Cutting-edge solutions to an increase in human and technological challenges are expected to be unveiled when global trade association Interferry stages its 46th annual conference in Seattle the first week of October.

The full event, which is themed “Power and People,” is scheduled to run from Oct. 1-5, with a two-day speakers program scheduled for Oct. 3-4 at the Bell Harbor International Conference Center on Seattle’s waterfront.

The conference is to be co-hosted by ferry operators Washington State Ferries and FRS Clipper.

Day 1 of the speakers program focuses on the “People” component of the theme, with an opening keynote speech by Tremain Holloway, principal of Seattle’s Highline Maritime High School. Holloway is expected to describe a unique new venture giving young people early exposure to maritime career opportunities through a project-based learning syllabus specifically leveled at students of high school age.

Other planned Day 1 sessions include:

  • A German ‘dual course of study’ concept combining academic education with practical training in a partner company;
  • Current labor trends and the implications of an inevitable, ongoing shortage of employees;
  • Bridging the labor gap through automation – with insights from the aviation industry and a case study of a fully automated berth-to-berth ferry service.

“In a fast-changing operational and environmental climate, the ferry industry’s long-term success depends more than ever on two main factors,” Interferry CEO Mike Corrigan said. “We need to attract dedicated people who are interested in pursuing a rewarding maritime career and help them achieve the qualifications required by our industry. Meanwhile we must drive support for the technologies and facilities that are crucial to reducing greenhouse gas emissions.”

Topics taking on the “Power” component on Day 2 of the event include:

  • Making OPS a reality: covering connection and charging criteria; ensuring a sustainable green transition through industry, political and financial collaboration; the tailor-made design and planning process for operator-specific systems; and leading port initiatives;
  • Fueling the future: featuring a comparison of the emissions-free power options; and hydrogen-based developments in fuel cell and carbon capture solutions;
  • Propelling efficiency: explaining how optimizing propulsion systems can minimize costly and payload-reducing onboard energy storage requirements;
  • Batteries leading the charge: examining fixed and exchangeable onboard energy storage, including a pay-as-you-go swappable battery e-Pod proposition, and;
  • Six vessel project presentations: highlighting electric fast foil ferries; the first US-certified hydrogen fuel cell powered passenger vessel; Sweden’s first large-scale project for a hydrogen powered RoPax (roll on/roll off passenger) ferry; and input from Canada and Finland on major green ferry developments.

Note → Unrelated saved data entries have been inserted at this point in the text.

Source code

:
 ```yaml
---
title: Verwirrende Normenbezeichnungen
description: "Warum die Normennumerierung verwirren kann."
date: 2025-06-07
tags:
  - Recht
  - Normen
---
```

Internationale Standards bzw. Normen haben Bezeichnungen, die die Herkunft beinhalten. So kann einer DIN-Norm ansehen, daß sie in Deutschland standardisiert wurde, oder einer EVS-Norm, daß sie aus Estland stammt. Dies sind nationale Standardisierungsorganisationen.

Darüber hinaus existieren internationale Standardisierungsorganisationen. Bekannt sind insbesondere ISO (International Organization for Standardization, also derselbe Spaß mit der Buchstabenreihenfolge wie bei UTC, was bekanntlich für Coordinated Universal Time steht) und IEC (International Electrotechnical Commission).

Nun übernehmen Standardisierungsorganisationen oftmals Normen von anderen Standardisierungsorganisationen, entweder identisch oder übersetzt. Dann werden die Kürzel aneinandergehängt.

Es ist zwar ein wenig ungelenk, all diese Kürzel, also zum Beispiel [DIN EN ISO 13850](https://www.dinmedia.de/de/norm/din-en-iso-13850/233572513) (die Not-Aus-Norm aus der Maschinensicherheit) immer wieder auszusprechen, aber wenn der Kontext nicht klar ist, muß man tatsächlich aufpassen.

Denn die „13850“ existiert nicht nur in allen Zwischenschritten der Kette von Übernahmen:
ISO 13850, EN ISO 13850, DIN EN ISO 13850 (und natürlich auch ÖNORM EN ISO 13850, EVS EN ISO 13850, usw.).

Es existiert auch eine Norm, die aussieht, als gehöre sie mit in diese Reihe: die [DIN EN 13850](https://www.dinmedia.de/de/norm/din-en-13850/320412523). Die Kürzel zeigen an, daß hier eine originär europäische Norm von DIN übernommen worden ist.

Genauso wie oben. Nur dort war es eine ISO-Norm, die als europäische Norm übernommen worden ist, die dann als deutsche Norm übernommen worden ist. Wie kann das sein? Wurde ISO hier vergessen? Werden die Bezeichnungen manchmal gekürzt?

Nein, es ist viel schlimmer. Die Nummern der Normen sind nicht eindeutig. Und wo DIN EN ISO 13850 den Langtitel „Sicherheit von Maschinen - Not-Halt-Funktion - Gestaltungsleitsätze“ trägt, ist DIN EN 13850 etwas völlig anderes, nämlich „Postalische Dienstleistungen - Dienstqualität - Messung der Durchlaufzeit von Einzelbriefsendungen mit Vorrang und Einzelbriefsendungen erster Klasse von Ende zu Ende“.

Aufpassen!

Both days of the conference conclude with audience-engaging panel discussions. The first features industry leaders— including Wartsila president and CEO Hakan Agnevall and P&O Ferries CEO Peter Hebblethwaite—debating the fundamental “Power” and “People” issues. In the concluding panel, key innovators are to review the transformational change offered by emerging technologies, including the shift to high-speed but zero emissions ferries.

“While the path towards zero emissions is beginning to reveal itself more clearly, many major operators are struggling to crew their vessels due to a skilled labor shortage,” Corrigan noted. “At a regional level, we are beginning to see cancellations of sailings by BC Ferries and Washington State Ferries because they cannot meet the crew numbers required by their respective transportation authorities.”

“The urgency of this worldwide ferry industry challenge compelled us to offer conference delegates tangible solutions that will engage and train the next generation of mariners and utilize automation to complement their skills while also reducing the strain on labor demand,” Corrigan said.